Structural walls are often used to resist lateral loads applied to buildings. Structural walls have historically been very successful at limiting damage to both structural and non-structural elements. Researchers at the University of Minnesota (UMN), Iowa State University (ISU), the University of Puerto Rico at Mayaguez, and a consulting engineer from the Nakaki Bashaw Group, Inc. in California tested and analyzed five cast-in-place concrete structural walls, three rectangular walls and two T-walls. All of the walls were analyzed using the open source finite element package OpenSees. Both pre- and post-test analysis of the walls was done to understand the simulation capabilities, and improvements that are required to improve the simulation and prediction of the response of the structural walls.

The OpenSees software was modified to include a new concrete model that improves the simulation of the response of concrete flexural members. The details of the concrete models are presented along with the modifications from a concrete model proposed by Chang and Mander in 1995.

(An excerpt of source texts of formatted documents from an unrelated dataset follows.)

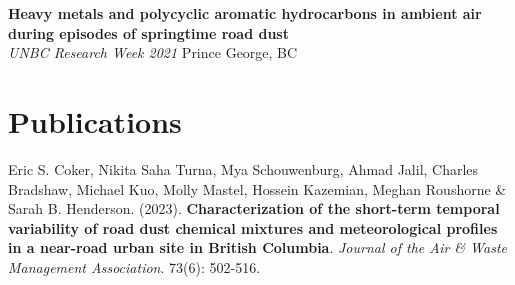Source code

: \documentclass[11pt]{article}
\begin{document}
\vspace{8pt}

\noindent\textbf{Heavy metals and polycyclic aromatic hydrocarbons in ambient air during episodes of springtime road dust} \\
\textit{UNBC Research Week 2021} \hfill Prince George, BC

\section{Publications}

\vspace{4pt}

Eric S. Coker, Nikita Saha Turna, Mya Schouwenburg, Ahmad Jalil, Charles Bradshaw, Michael Kuo, Molly Mastel, Hossein Kazemian, Meghan Roushorne \& Sarah B. Henderson. (2023). \textbf{Characterization of the short-term temporal variability of road dust chemical mixtures and meteorological profiles in a near-road urban site in British Columbia}. \textit{Journal of the Air \& Waste Management Association}. 73(6): 502-516.
\end{document}
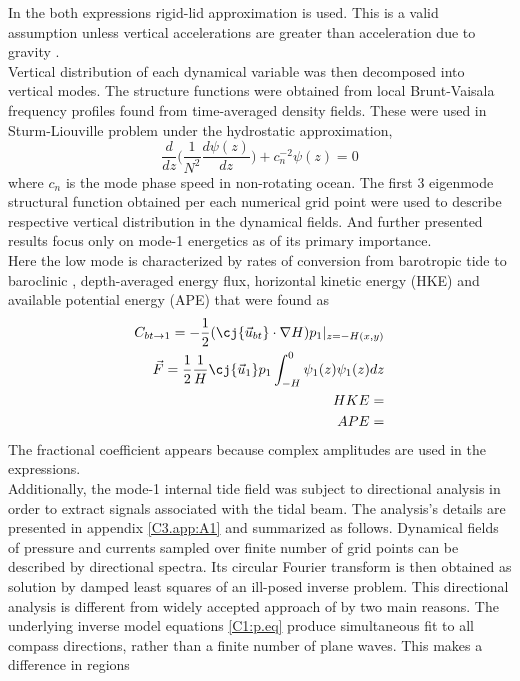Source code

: \documentclass[12pt]{article}
\begin{document}
In the both expressions rigid-lid approximation is used. This is a valid assumption unless 
vertical accelerations are greater than acceleration due to gravity \citep{kelly2010}.\\
Vertical distribution of each dynamical variable was then decomposed into vertical modes. The 
structure functions were 
obtained from local Brunt-Vaisala frequency profiles found from time-averaged density fields. 
These were used in Sturm-Liouville problem under the hydrostatic approximation,
\begin{equation}
\frac{d}{dz}\Big( \frac{1}{N^2}  \frac{d \psi(z)}{dz}\Big) + c^{-2}_n \psi(z) 
= 0
\end{equation}
where $c_n$ is the mode phase speed in non-rotating ocean. The first 3 eigenmode structural 
function obtained per each numerical grid point were used to describe respective vertical 
distribution in the dynamical fields. And further presented results focus only on mode-1 energetics 
as of its primary importance.\\
Here the low mode is characterized by rates of conversion from barotropic tide to baroclinic 
\citep{simmons2004internal, kurapov2003m}, depth-averaged energy flux, horizontal kinetic energy 
(HKE) and available potential energy (APE) that were found as
\begin{align}
\label{C3.eq:conv}
C_{bt\to 1} = -\frac{1}{2}(\cj{\vec{u}_{bt}} \cdot \nabla H) p_{1}|_{z = -H(x,y)}\\
\vec{F} = \frac{1}{2} \frac{1}{H} \cj{\vec{u}_1} p_1 \int_{-H}^{0} \psi_1(z) \psi_1(z) dz\\
HKE = \\
APE = 
\end{align}
The fractional coefficient appears because complex amplitudes are used in the expressions.\\
Additionally, the mode-1 internal tide field was subject to directional analysis in order to 
extract signals associated with the tidal beam. The analysis's details are presented in 
appendix \ref{C3.app:A1} and summarized as follows. Dynamical fields of pressure and currents 
sampled over 
finite number of grid points can be described by directional spectra. Its circular 
Fourier transform is then obtained as solution by damped least squares of an ill-posed inverse 
problem. This directional analysis is 
different from widely accepted approach of \cite{zhao2010long} by two main reasons. The underlying 
inverse model equations \eqref{C1:p.eq} produce simultaneous fit to all 
compass 
directions, rather than a finite number of plane waves. This makes a difference in regions 
\end{document}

The global force-displacement response of the structural walls are compared with the responses recorded during the testing at the University of Minnesota's Multi-Axial Subassemblage Testing Facility. The analysis was generally capable of capturing the measured response within 5-10%. The contribution of various displacement components were examined and compared with the contributions from the OpenSees analysis. The final T-wall response was successfully predicted using the modeling technique.

In addition to the global force-displacement, the local responses including the location of the neutral axis, curvature, and strain profiles are examined. The local response was well captured for the post-testing analysis and acceptably predicted for the pretesting analysis.

In general the fiber based modeling approach used in this investigation of the structural walls tested at the MAST facility was very successful at capturing both the global and local responses of both rectangular and non-rectangular walls under various applied loads. Recommendations for the simulation of concrete structural walls are given, and future research to further advance the simulation of concrete structural walls.